Task goal: From the listing below, set down exactly each line beginning with the one containing "resource. | [optional]" and ending with the last.
━━━━━ Supplied material
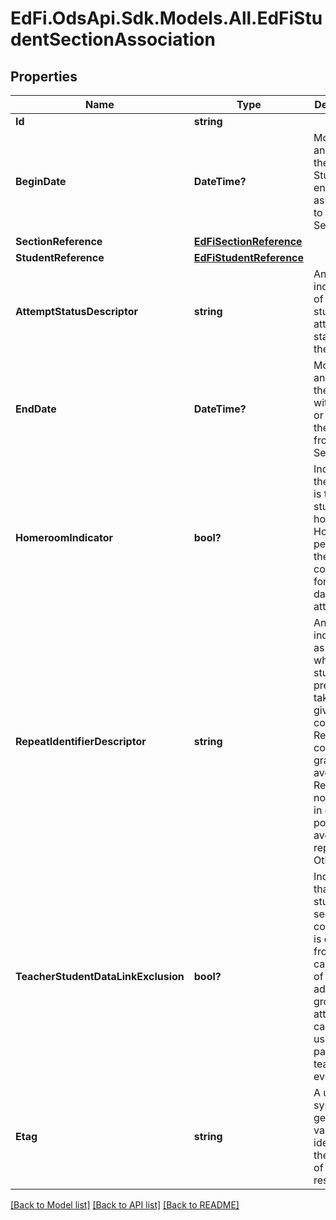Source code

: # EdFi.OdsApi.Sdk.Models.All.EdFiStudentSectionAssociation
## Properties

Name | Type | Description | Notes
------------ | ------------- | ------------- | -------------
**Id** | **string** |  | 
**BeginDate** | **DateTime?** | Month, day, and year of the Student&#39;s entry or assignment to the Section. | 
**SectionReference** | [**EdFiSectionReference**](EdFiSectionReference.md) |  | 
**StudentReference** | [**EdFiStudentReference**](EdFiStudentReference.md) |  | 
**AttemptStatusDescriptor** | **string** | An indication of the student&#39;s attempt status for the section. | [optional] 
**EndDate** | **DateTime?** | Month, day, and year of the withdrawal or exit of the Student from the Section. | [optional] 
**HomeroomIndicator** | **bool?** | Indicates the Section is the student&#39;s homeroom. Homeroom period may the convention for taking daily attendance. | [optional] 
**RepeatIdentifierDescriptor** | **string** | An indication as to whether a student has previously taken a given course.          Repeated, counted in grade point average          Repeated, not counted in grade point average          Not repeated          Other. | [optional] 
**TeacherStudentDataLinkExclusion** | **bool?** | Indicates that the student-section combination is excluded from calculation of value-added or growth attribution calculations used for a particular teacher evaluation. | [optional] 
**Etag** | **string** | A unique system-generated value that identifies the version of the resource. | [optional] 

[[Back to Model list]](../README.md#documentation-for-models) [[Back to API list]](../README.md#documentation-for-api-endpoints) [[Back to README]](../README.md)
━━━━━━━━━━
Problem solution:
**Etag** | **string** | A unique system-generated value that identifies the version of the resource. | [optional] 

[[Back to Model list]](../README.md#documentation-for-models) [[Back to API list]](../README.md#documentation-for-api-endpoints) [[Back to README]](../README.md)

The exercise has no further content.